Today, it's pretty different.
Today you sit at a machine and insert a $20 bill (on quarter machines because you can't find the nickel and dime machines). You get a digital display to give you credit. And you now can bet several lines at once (increasing your odds). But in doing so, two things happen.
First, you can't watch all the lines at the same time, so there's less anticipation. Second, you're burning thru money quickly with very little interaction (the re-bet button makes it all really easy and fast). That reduction in interaction does the same thing.
There's a lot less anticipation. And that means it's harder to build up any expectation.
What makes it worse is the banners hanging on the wall twenty feet from you that says “98.1% pay back”, which is an easy way of telling you that we will drain you slowly of all your money. But nothing is slow about it.
I don't know if you celebrate Christmas, but over here we do. This year we've added an elf on the shelf. While I thought I would hate it, we had a long talk with “Charlie” that we expected him to model the same kind of behavior he was expecting of our children. So he's been pretty tame and actually encouraging in his notes.
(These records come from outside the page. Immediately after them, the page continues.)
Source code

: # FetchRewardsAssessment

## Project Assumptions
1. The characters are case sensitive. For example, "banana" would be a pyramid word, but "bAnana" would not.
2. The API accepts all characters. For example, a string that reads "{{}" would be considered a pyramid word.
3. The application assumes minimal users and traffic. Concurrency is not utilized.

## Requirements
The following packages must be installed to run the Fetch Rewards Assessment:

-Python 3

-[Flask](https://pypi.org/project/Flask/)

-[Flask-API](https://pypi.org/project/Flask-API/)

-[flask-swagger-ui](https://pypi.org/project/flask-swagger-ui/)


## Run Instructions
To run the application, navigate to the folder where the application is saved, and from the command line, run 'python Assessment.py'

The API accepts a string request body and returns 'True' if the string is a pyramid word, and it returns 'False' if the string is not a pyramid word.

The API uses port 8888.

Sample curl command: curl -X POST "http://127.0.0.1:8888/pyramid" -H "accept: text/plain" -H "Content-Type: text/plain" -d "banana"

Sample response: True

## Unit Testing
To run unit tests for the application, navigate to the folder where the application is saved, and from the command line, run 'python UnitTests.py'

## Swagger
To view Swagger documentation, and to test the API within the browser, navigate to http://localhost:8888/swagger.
But something has happened in the years since I was a child at Christmas. I've started working more and more days each year – closer and closer to Christmas. Such that I was still doing work today – and tomorrow is Christmas.
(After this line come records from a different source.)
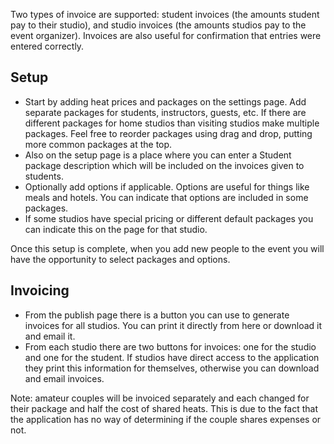 Two types of invoice are supported: student invoices (the amounts student pay to their studio), and studio invoices (the amounts studios pay to the event organizer).  Invoices are also useful for confirmation that entries were entered correctly.

## Setup

 * Start by adding heat prices and packages on the settings page.  Add separate packages for students, instructors, guests, etc.  If there are different packages for home studios than visiting studios make multiple packages.  Feel free to reorder packages using drag and drop, putting
more common packages at the top.
 * Also on the setup page is a place where you can enter a Student package description which will be included on the invoices given to students.
 * Optionally add options if applicable.  Options are useful for things like meals and hotels.  You can indicate that options are included in some packages.
 * If some studios have special pricing or different default packages you can indicate this on the page for that studio.

Once this setup is complete, when you add new people to the event you will have the opportunity to select packages and options.

## Invoicing

 * From the publish page there is a button you can use to generate invoices for all studios.  You can print it directly from here or download it and email it.
 * From each studio there are two buttons for invoices: one for the studio and one for the student.  If studios have direct access to the application they print this information for themselves, otherwise you can download and email invoices.

Note: amateur couples will be invoiced separately and each changed for their package and half the cost of shared heats.  This is due to the fact that the application has no way of determining if the couple shares expenses or not.
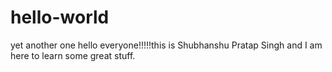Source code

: # hello-world
yet another one
hello everyone!!!!!this is Shubhanshu Pratap Singh  and I am here to learn some great stuff.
You know the result, right?
A lot less time to develop any anticipation. And it's harder to build up any expectation.
After all, I no longer write any letters to Santa because if I want something, I just go to the store and buy it (making me a pain for my wife and family).
Where are you going with this, Chris?
I get it. Right about now you're wondering if I'm just writing to push out another daily post. But trust me, if I had nothing to say, I'd just not write.
Work with me here. Hear me out for just a second…
Because I think there's a thread here – when you look at slot machines and Christmas. Yes, they have something in common.
They're shrinking our capacity for anticipation, and limiting how much energy we spend building or managing expectations.
Are you doing the same with your clients?
If you're a freelancer, or run a small boutique consulting company, you might have gotten into the habit of training your customers to just use text or email. It's faster. It's more expedient. It's easier when you're on the go.
But guess what?
There's a lot less time to develop and manage the right level of expectations in email.
That's why I encourage folks to get on a phone. A lot. Plan for it. Bill for it. I'm not suggesting you give away your time.
But I am saying that if you're only using text and emails, you may be moving in a direction like Vegas and my work schedule around Christmas. And the result will be less managed expectations.
And when your customer's expectations aren't managed well, it will impact a lot of things. Including the extra cash you can take to Vegas, or the gifts you can give at Christmas. (See what I did there?)
So do me a favor. In 2014, plan to use the phone more. And figure out how much you have to charge, to enable you to spend part of your time on the phone. My guess is that you may have to adjust your rates for a few customers.
Either way, I hope this holiday season finds you well. And if you're celebrating Christmas tomorrow, I hope you have a great day!